Quizá
la modernidad resida en los estancos. O en las farmacias. Dos establecimientos
que, entre la vida y la muerte, cada vez tienen más parecidos entre sí: unos y
otras con sus lámparas led en las
fachadas alumbrando como faros el horizonte de las calles, con sus anaqueles
simétricos y bien dispuestos llenos de productos atractivos y variados, con su
claridad interior y sus escaparates vistosos, con sus relojes y termómetros
digitales, hasta con horario de guardia en algún caso.
Las
farmacias evolucionaron hacia el estilo supermercado aséptico hace tiempo. Los
estancos lo van haciendo poco a poco, alejándose de los rincones oscuros que
fueron en origen y, como aquéllas, diversificando la oferta en pos de una
clientela más y más perseguida.
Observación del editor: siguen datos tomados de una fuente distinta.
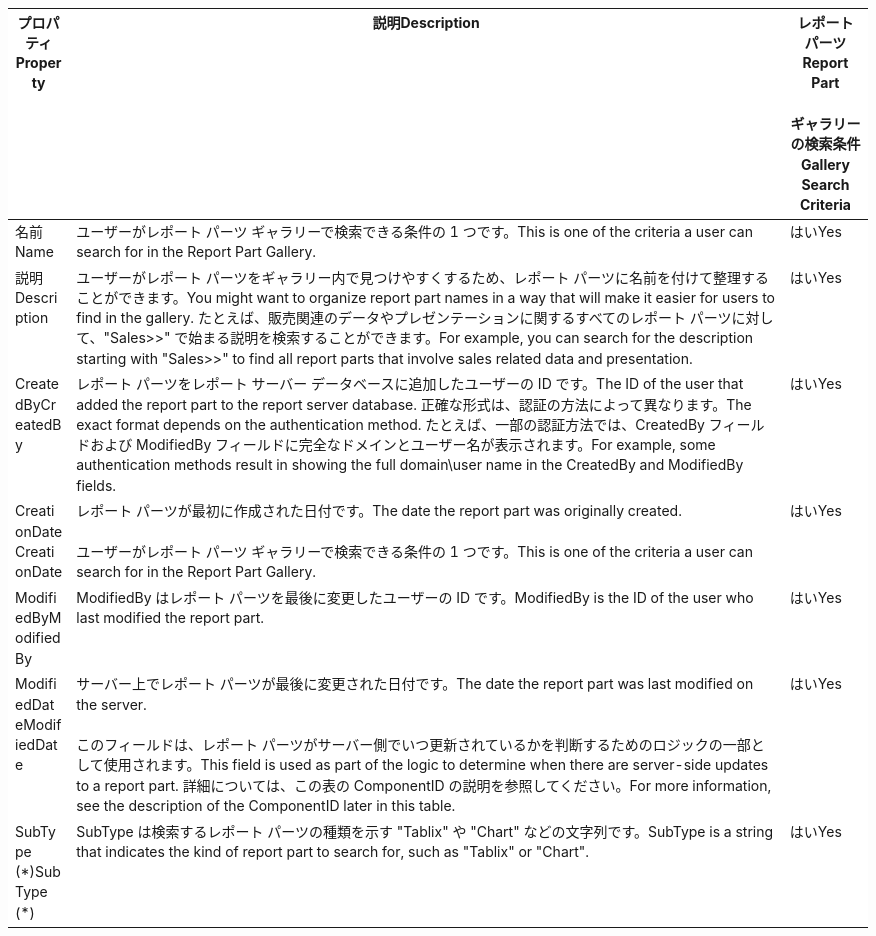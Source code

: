 |<span data-ttu-id="01e53-139">プロパティ</span><span class="sxs-lookup"><span data-stu-id="01e53-139">Property</span></span>|<span data-ttu-id="01e53-140">説明</span><span class="sxs-lookup"><span data-stu-id="01e53-140">Description</span></span>|<span data-ttu-id="01e53-141">レポート パーツ</span><span class="sxs-lookup"><span data-stu-id="01e53-141">Report Part</span></span><br /><br /> <span data-ttu-id="01e53-142">ギャラリーの検索条件</span><span class="sxs-lookup"><span data-stu-id="01e53-142">Gallery Search Criteria</span></span>|  
|--------------|-----------------|---------------------------------------------|  
|<span data-ttu-id="01e53-143">名前</span><span class="sxs-lookup"><span data-stu-id="01e53-143">Name</span></span>|<span data-ttu-id="01e53-144">ユーザーがレポート パーツ ギャラリーで検索できる条件の 1 つです。</span><span class="sxs-lookup"><span data-stu-id="01e53-144">This is one of the criteria a user can search for in the Report Part Gallery.</span></span>|<span data-ttu-id="01e53-145">はい</span><span class="sxs-lookup"><span data-stu-id="01e53-145">Yes</span></span>|  
|<span data-ttu-id="01e53-146">説明</span><span class="sxs-lookup"><span data-stu-id="01e53-146">Description</span></span>|<span data-ttu-id="01e53-147">ユーザーがレポート パーツをギャラリー内で見つけやすくするため、レポート パーツに名前を付けて整理することができます。</span><span class="sxs-lookup"><span data-stu-id="01e53-147">You might want to organize report part names in a way that will make it easier for users to find in the gallery.</span></span> <span data-ttu-id="01e53-148">たとえば、販売関連のデータやプレゼンテーションに関するすべてのレポート パーツに対して、"Sales>>" で始まる説明を検索することができます。</span><span class="sxs-lookup"><span data-stu-id="01e53-148">For example, you can search for the description starting with "Sales>>" to find all report parts that involve sales related data and presentation.</span></span>|<span data-ttu-id="01e53-149">はい</span><span class="sxs-lookup"><span data-stu-id="01e53-149">Yes</span></span>|  
|<span data-ttu-id="01e53-150">CreatedBy</span><span class="sxs-lookup"><span data-stu-id="01e53-150">CreatedBy</span></span>|<span data-ttu-id="01e53-151">レポート パーツをレポート サーバー データベースに追加したユーザーの ID です。</span><span class="sxs-lookup"><span data-stu-id="01e53-151">The ID of the user that added the report part to the report server database.</span></span> <span data-ttu-id="01e53-152">正確な形式は、認証の方法によって異なります。</span><span class="sxs-lookup"><span data-stu-id="01e53-152">The exact format depends on the authentication method.</span></span> <span data-ttu-id="01e53-153">たとえば、一部の認証方法では、CreatedBy フィールドおよび ModifiedBy フィールドに完全なドメインとユーザー名が表示されます。</span><span class="sxs-lookup"><span data-stu-id="01e53-153">For example, some authentication methods result in showing the full domain\user name in the CreatedBy and ModifiedBy fields.</span></span>|<span data-ttu-id="01e53-154">はい</span><span class="sxs-lookup"><span data-stu-id="01e53-154">Yes</span></span>|  
|<span data-ttu-id="01e53-155">CreationDate</span><span class="sxs-lookup"><span data-stu-id="01e53-155">CreationDate</span></span>|<span data-ttu-id="01e53-156">レポート パーツが最初に作成された日付です。</span><span class="sxs-lookup"><span data-stu-id="01e53-156">The date the report part was originally created.</span></span><br /><br /> <span data-ttu-id="01e53-157">ユーザーがレポート パーツ ギャラリーで検索できる条件の 1 つです。</span><span class="sxs-lookup"><span data-stu-id="01e53-157">This is one of the criteria a user can search for in the Report Part Gallery.</span></span>|<span data-ttu-id="01e53-158">はい</span><span class="sxs-lookup"><span data-stu-id="01e53-158">Yes</span></span>|  
|<span data-ttu-id="01e53-159">ModifiedBy</span><span class="sxs-lookup"><span data-stu-id="01e53-159">ModifiedBy</span></span>|<span data-ttu-id="01e53-160">ModifiedBy はレポート パーツを最後に変更したユーザーの ID です。</span><span class="sxs-lookup"><span data-stu-id="01e53-160">ModifiedBy is the ID of the user who last modified the report part.</span></span>|<span data-ttu-id="01e53-161">はい</span><span class="sxs-lookup"><span data-stu-id="01e53-161">Yes</span></span>|  
|<span data-ttu-id="01e53-162">ModifiedDate</span><span class="sxs-lookup"><span data-stu-id="01e53-162">ModifiedDate</span></span>|<span data-ttu-id="01e53-163">サーバー上でレポート パーツが最後に変更された日付です。</span><span class="sxs-lookup"><span data-stu-id="01e53-163">The date the report part was last modified on the server.</span></span><br /><br /> <span data-ttu-id="01e53-164">このフィールドは、レポート パーツがサーバー側でいつ更新されているかを判断するためのロジックの一部として使用されます。</span><span class="sxs-lookup"><span data-stu-id="01e53-164">This field is used as part of the logic to determine when there are server-side updates to a report part.</span></span> <span data-ttu-id="01e53-165">詳細については、この表の ComponentID の説明を参照してください。</span><span class="sxs-lookup"><span data-stu-id="01e53-165">For more information, see the description of the ComponentID later in this table.</span></span>|<span data-ttu-id="01e53-166">はい</span><span class="sxs-lookup"><span data-stu-id="01e53-166">Yes</span></span>|  
|<span data-ttu-id="01e53-167">SubType (\*)</span><span class="sxs-lookup"><span data-stu-id="01e53-167">SubType (\*)</span></span>|<span data-ttu-id="01e53-168">SubType は検索するレポート パーツの種類を示す "Tablix" や "Chart" などの文字列です。</span><span class="sxs-lookup"><span data-stu-id="01e53-168">SubType is a string that indicates the kind of report part to search for, such as "Tablix" or "Chart".</span></span>|<span data-ttu-id="01e53-169">はい</span><span class="sxs-lookup"><span data-stu-id="01e53-169">Yes</span></span>|  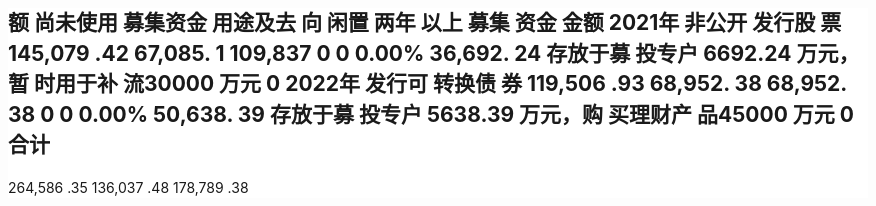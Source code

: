 额
尚未使用
募集资金
用途及去
向
闲置
两年
以上
募集
资金
金额
2021年
非公开
发行股
票
145,079
.42
67,085.
1
109,837
0
0
0.00%
36,692.
24
存放于募
投专户
6692.24
万元，暂
时用于补
流30000
万元
0
2022年
发行可
转换债
券
119,506
.93
68,952.
38
68,952.
38
0
0
0.00%
50,638.
39
存放于募
投专户
5638.39
万元，购
买理财产
品45000
万元
0
合计
--
264,586
.35
136,037
.48
178,789
.38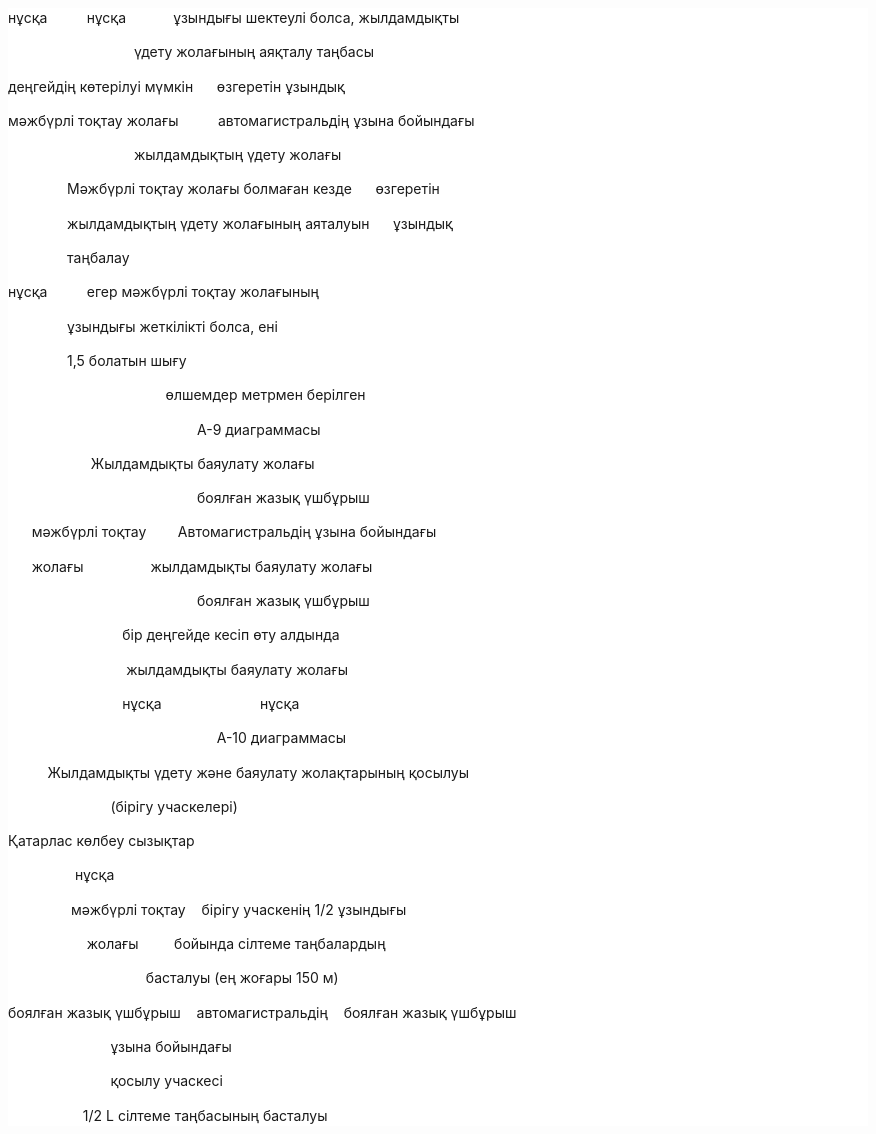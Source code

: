 нұсқа          нұсқа            ұзындығы шектеулі болса, жылдамдықты

                                үдету жолағының аяқталу таңбасы

деңгейдің көтерілуі мүмкін      өзгеретін ұзындық

мәжбүрлі тоқтау жолағы          автомагистральдің ұзына бойындағы

                                жылдамдықтың үдету жолағы

               Мәжбүрлі тоқтау жолағы болмаған кезде      өзгеретін

               жылдамдықтың үдету жолағының аяталуын      ұзындық

               таңбалау

нұсқа          егер мәжбүрлі тоқтау жолағының

               ұзындығы жеткілікті болса, ені

               1,5 болатын шығу

                                        өлшемдер метрмен берілген

                                                А-9 диаграммасы

                     Жылдамдықты баяулату жолағы

                                                боялған жазық үшбұрыш

      мәжбүрлі тоқтау        Автомагистральдің ұзына бойындағы

      жолағы                 жылдамдықты баяулату жолағы

                                                боялған жазық үшбұрыш

                             бір деңгейде кесіп өту алдында

                              жылдамдықты баяулату жолағы

                             нұсқа                         нұсқа

                                                     А-10 диаграммасы

          Жылдамдықты үдету және баяулату жолақтарының қосылуы

                          (бірігу учаскелері)

Қатарлас көлбеу сызықтар

                 нұсқа

                мәжбүрлі тоқтау    бірігу учаскенің 1/2 ұзындығы

                    жолағы         бойында сілтеме таңбалардың

                                   басталуы (ең жоғары 150 м)

боялған жазық үшбұрыш    автомагистральдің    боялған жазық үшбұрыш

                          ұзына бойындағы

                          қосылу учаскесі

                   1/2 L сілтеме таңбасының басталуы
Hoy unas y otros son espacios atractivos donde
dan ganas de entrar y consumir. La vida y la muerte son el reclamo principal,
siempre tan de la mano, siempre tan complementarias, un antibiótico por aquí y
un cigarrillo por allá.
Con
todo, yo prefiero los estancos. Por toxicómano, desde luego, pero también por
su clientela, que es donde se notan todavía las diferencias entre ambos
comercios. Frente a los enfermos recetados, nada mejor que los enfermos
devotos, mucho más sociables y dispuestos a compartir sus mercancías,
protagonistas de conversaciones bastante menos sublimes y actores de su propia
cotidianidad. Incluso los dependientes son de otra pasta, dicharacheros y
animosos, sin batas blancas ni sonrisas esterilizadas. Hay ambiente en esos lugares,
podría decirse. La pena reside precisamente en el aspecto común de los
decorados, que responden a ese aire homogeneizador que lo invade todo en
nuestro entorno, tanto da una oficina de correos que una tienda bio. Al menos, eso sí, ya no lucen la bandera
con que obligatoriamente se adornaban tiempo atrás, que daba la impresión de
que se entraba más bien en un cuartel de la guardia civil. Tal vez porque
banderas es lo que nos anda sobrando a estas alturas de la vida y de la muerte.